== Available data ==

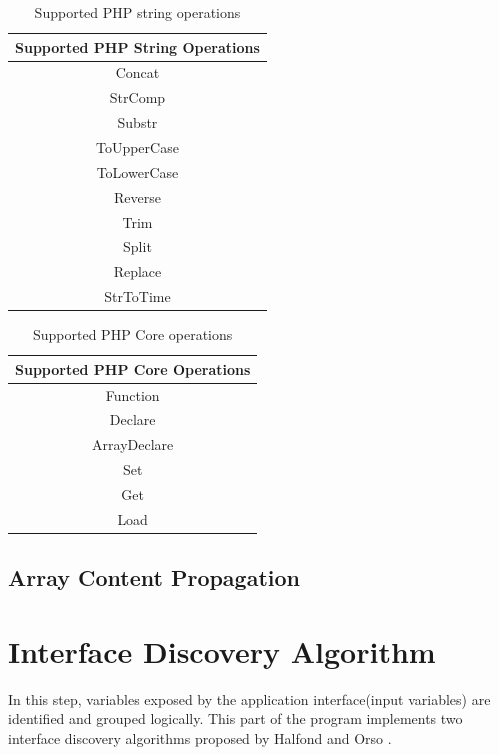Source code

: \begin{table}
\centering
\begin{tabular}{c}
Supported PHP String Operations \\
\hline
Concat \\
StrComp \\
Substr \\
ToUpperCase \\
ToLowerCase \\
Reverse \\
Trim \\
Split \\
Replace \\
StrToTime \\
\end{tabular}
\caption{Supported PHP string operations}
\label{tab:a}
\end{table}

\begin{table}
\centering
\begin{tabular}{c}
Supported PHP Core Operations \\
\hline
Function \\
Declare \\
ArrayDeclare \\
Set \\
Get \\
Load \\
\end{tabular}
\caption{Supported PHP Core operations}
\label{tab:b}
\end{table}

\subsection{Array Content Propagation}
\blindtext

\section{Interface Discovery Algorithm}
In this step, variables exposed by the application interface(input variables) are identified and grouped logically. This part of the program implements two interface discovery algorithms proposed by Halfond and Orso \cite{ref3}.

===

**Problem to work on:** Wherever the string "caption" appears in the records above, copy the line it sits in.

**Solved exercise:**
\caption{Supported PHP string operations}
\caption{Supported PHP Core operations}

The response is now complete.